Sprawa milionowych pożyczek dla Janusza Palikota od anonimowych spółek z rajów podatkowych nabiera tempa. Premier Donald Tusk dał lubelskiemu posłowi kilkanaście godzin na wyjaśnienie tej kwestii.
Poseł PO wszystkiemu zaprzeczył i powiedział, że tekst to "element ataku politycznego, mającego na celu podważenie pozycji w partii oraz wiarygodności Platformy Obywatelskiej w czasie kampanii wyborczej".

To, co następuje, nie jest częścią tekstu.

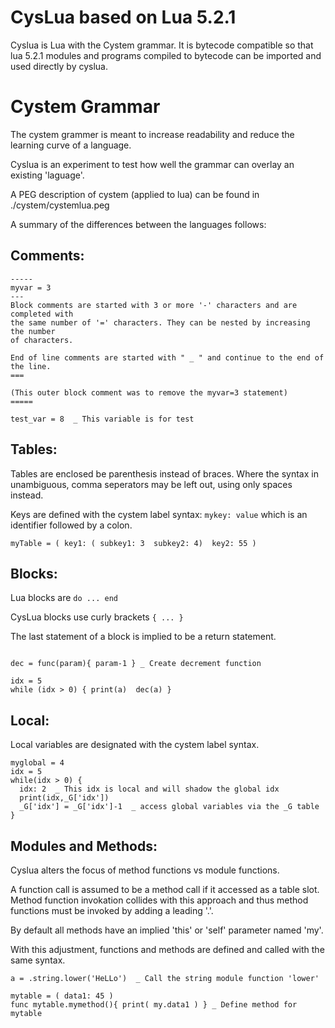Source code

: 
CysLua based on Lua 5.2.1
================

Cyslua is Lua with the Cystem grammar. It is bytecode compatible so that 
lua 5.2.1 modules and programs compiled to bytecode can be imported and
used directly by cyslua. 


Cystem Grammar
==============

The cystem grammer is meant to increase readability and reduce the learning
curve of a language.

Cyslua is an experiment to test how well the grammar can overlay an existing
'laguage'.


A PEG description of cystem (applied to lua) can be found in
./cystem/cystemlua.peg

A summary of the differences between the languages follows:

Comments:
---------
```
-----
myvar = 3
---
Block comments are started with 3 or more '-' characters and are completed with
the same number of '=' characters. They can be nested by increasing the number
of characters.

End of line comments are started with " _ " and continue to the end of the line.
===

(This outer block comment was to remove the myvar=3 statement)
=====

test_var = 8  _ This variable is for test

```


Tables:
-------

Tables are enclosed be parenthesis instead of braces. Where the syntax in 
unambiguous, comma seperators may be left out, using only spaces instead.

Keys are defined with the cystem label syntax: ``` mykey: value ``` which
is an identifier followed by a colon.

```
myTable = ( key1: ( subkey1: 3  subkey2: 4)  key2: 55 )
```

Blocks:
-------

Lua blocks are ```do ... end```

CysLua blocks use curly brackets ```{ ... }```

The last statement of a block is implied to be a return statement.

```

dec = func(param){ param-1 } _ Create decrement function

idx = 5
while (idx > 0) { print(a)  dec(a) }
```


Local:
------

Local variables are designated with the cystem label syntax.

```
myglobal = 4
idx = 5
while(idx > 0) {
  idx: 2  _ This idx is local and will shadow the global idx
  print(idx,_G['idx'])  
  _G['idx'] = _G['idx']-1  _ access global variables via the _G table
}
```

Modules and Methods:
--------------------

Cyslua alters the focus of method functions vs module functions.

A function call is assumed to be a method call if it accessed as a table slot.
Method function invokation collides with this approach and thus method functions
must be invoked by adding a leading '.'.

By default all methods have an implied 'this' or 'self' parameter named 'my'.

With this adjustment, functions and methods are defined and called with the 
same syntax.

```
a = .string.lower('HeLLo')  _ Call the string module function 'lower'

mytable = ( data1: 45 )
func mytable.mymethod(){ print( my.data1 ) } _ Define method for mytable
```







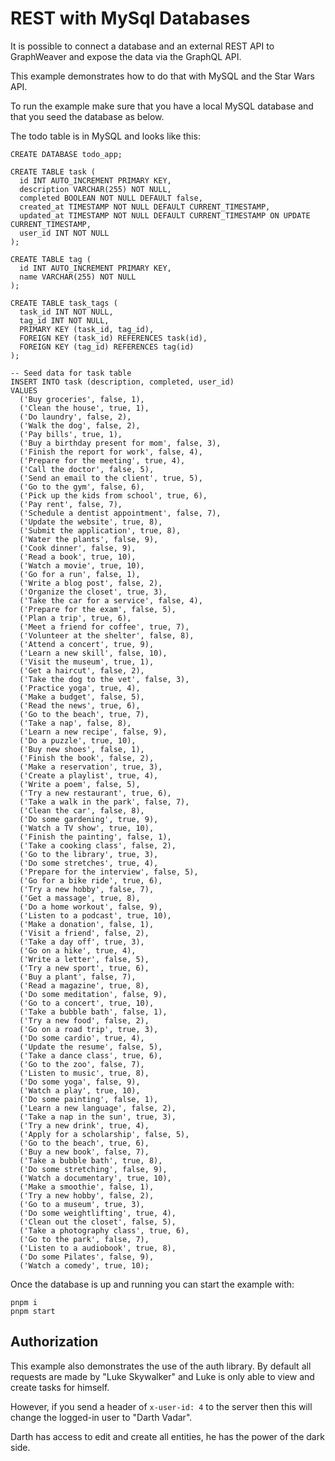 # REST with MySql Databases

It is possible to connect a database and an external REST API to GraphWeaver and expose the data via the GraphQL API.

This example demonstrates how to do that with MySQL and the Star Wars API.

To run the example make sure that you have a local MySQL database and that you seed the database as below.

The todo table is in MySQL and looks like this:

```
CREATE DATABASE todo_app;

CREATE TABLE task (
  id INT AUTO_INCREMENT PRIMARY KEY,
  description VARCHAR(255) NOT NULL,
  completed BOOLEAN NOT NULL DEFAULT false,
  created_at TIMESTAMP NOT NULL DEFAULT CURRENT_TIMESTAMP,
  updated_at TIMESTAMP NOT NULL DEFAULT CURRENT_TIMESTAMP ON UPDATE CURRENT_TIMESTAMP,
  user_id INT NOT NULL
);

CREATE TABLE tag (
  id INT AUTO_INCREMENT PRIMARY KEY,
  name VARCHAR(255) NOT NULL
);

CREATE TABLE task_tags (
  task_id INT NOT NULL,
  tag_id INT NOT NULL,
  PRIMARY KEY (task_id, tag_id),
  FOREIGN KEY (task_id) REFERENCES task(id),
  FOREIGN KEY (tag_id) REFERENCES tag(id)
);

-- Seed data for task table
INSERT INTO task (description, completed, user_id)
VALUES
  ('Buy groceries', false, 1),
  ('Clean the house', true, 1),
  ('Do laundry', false, 2),
  ('Walk the dog', false, 2),
  ('Pay bills', true, 1),
  ('Buy a birthday present for mom', false, 3),
  ('Finish the report for work', false, 4),
  ('Prepare for the meeting', true, 4),
  ('Call the doctor', false, 5),
  ('Send an email to the client', true, 5),
  ('Go to the gym', false, 6),
  ('Pick up the kids from school', true, 6),
  ('Pay rent', false, 7),
  ('Schedule a dentist appointment', false, 7),
  ('Update the website', true, 8),
  ('Submit the application', true, 8),
  ('Water the plants', false, 9),
  ('Cook dinner', false, 9),
  ('Read a book', true, 10),
  ('Watch a movie', true, 10),
  ('Go for a run', false, 1),
  ('Write a blog post', false, 2),
  ('Organize the closet', true, 3),
  ('Take the car for a service', false, 4),
  ('Prepare for the exam', false, 5),
  ('Plan a trip', true, 6),
  ('Meet a friend for coffee', true, 7),
  ('Volunteer at the shelter', false, 8),
  ('Attend a concert', true, 9),
  ('Learn a new skill', false, 10),
  ('Visit the museum', true, 1),
  ('Get a haircut', false, 2),
  ('Take the dog to the vet', false, 3),
  ('Practice yoga', true, 4),
  ('Make a budget', false, 5),
  ('Read the news', true, 6),
  ('Go to the beach', true, 7),
  ('Take a nap', false, 8),
  ('Learn a new recipe', false, 9),
  ('Do a puzzle', true, 10),
  ('Buy new shoes', false, 1),
  ('Finish the book', false, 2),
  ('Make a reservation', true, 3),
  ('Create a playlist', true, 4),
  ('Write a poem', false, 5),
  ('Try a new restaurant', true, 6),
  ('Take a walk in the park', false, 7),
  ('Clean the car', false, 8),
  ('Do some gardening', true, 9),
  ('Watch a TV show', true, 10),
  ('Finish the painting', false, 1),
  ('Take a cooking class', false, 2),
  ('Go to the library', true, 3),
  ('Do some stretches', true, 4),
  ('Prepare for the interview', false, 5),
  ('Go for a bike ride', true, 6),
  ('Try a new hobby', false, 7),
  ('Get a massage', true, 8),
  ('Do a home workout', false, 9),
  ('Listen to a podcast', true, 10),
  ('Make a donation', false, 1),
  ('Visit a friend', false, 2),
  ('Take a day off', true, 3),
  ('Go on a hike', true, 4),
  ('Write a letter', false, 5),
  ('Try a new sport', true, 6),
  ('Buy a plant', false, 7),
  ('Read a magazine', true, 8),
  ('Do some meditation', false, 9),
  ('Go to a concert', true, 10),
  ('Take a bubble bath', false, 1),
  ('Try a new food', false, 2),
  ('Go on a road trip', true, 3),
  ('Do some cardio', true, 4),
  ('Update the resume', false, 5),
  ('Take a dance class', true, 6),
  ('Go to the zoo', false, 7),
  ('Listen to music', true, 8),
  ('Do some yoga', false, 9),
  ('Watch a play', true, 10),
  ('Do some painting', false, 1),
  ('Learn a new language', false, 2),
  ('Take a nap in the sun', true, 3),
  ('Try a new drink', true, 4),
  ('Apply for a scholarship', false, 5),
  ('Go to the beach', true, 6),
  ('Buy a new book', false, 7),
  ('Take a bubble bath', true, 8),
  ('Do some stretching', false, 9),
  ('Watch a documentary', true, 10),
  ('Make a smoothie', false, 1),
  ('Try a new hobby', false, 2),
  ('Go to a museum', true, 3),
  ('Do some weightlifting', true, 4),
  ('Clean out the closet', false, 5),
  ('Take a photography class', true, 6),
  ('Go to the park', false, 7),
  ('Listen to a audiobook', true, 8),
  ('Do some Pilates', false, 9),
  ('Watch a comedy', true, 10);
```

Once the database is up and running you can start the example with:

```
pnpm i
pnpm start
```

## Authorization

This example also demonstrates the use of the auth library. By default all requests are made by "Luke Skywalker" and Luke is only able to view and create tasks for himself.

However, if you send a header of `x-user-id: 4` to the server then this will change the logged-in user to "Darth Vadar".

Darth has access to edit and create all entities, he has the power of the dark side.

Lubelski poseł zapowiedział też skierowanie sprawy do prokuratury, przeciwko autorom tekstu i Romanowi Giertychowi, który według Palikota, "pomagał" dziennikarzom w pisaniu artykułu i mógł ujawnić materiały z prowadzonego w tej sprawie śledztwa. Giertych występuje w nim jako pełnomocnik byłej żony Palikota.
Poseł dodał też, że wystąpi Okręgowej Rady Adwokackiej w Warszawie o pozbawienie Giertycha prawa do wykonywania zawodu adwokata.
- Wówczas, kiedy pojawiają się podejrzenia o działania sprzeczne z prawem prokuratura wszczyna postępowanie. Nie ma świętych krów i nie będzie, przynajmniej póki my będziemy decydowali o tym, co się w tych sprawach dzieje - mówił Tusk.
Tusk powiedział, że rozmawiał już na ten temat z Palikotem. - Poseł ma kilkanaście godzin na wyjaśnienie tej kwestii - powiedział Tusk.
Publicyści "Dziennika" uważają, że Palikot wpadł po ich tekście w panikę. - Palikot jest po prostu spanikowany, wpadł w popłoch, strzela absolutnie na oślep i nie trafia w cel. Niech lepiej odpowie na pytanie, kto jest właścicielem firm, z których dostaje pożyczki - powiedział TVN24 Michał Majewski, jeden z autorów artykułu.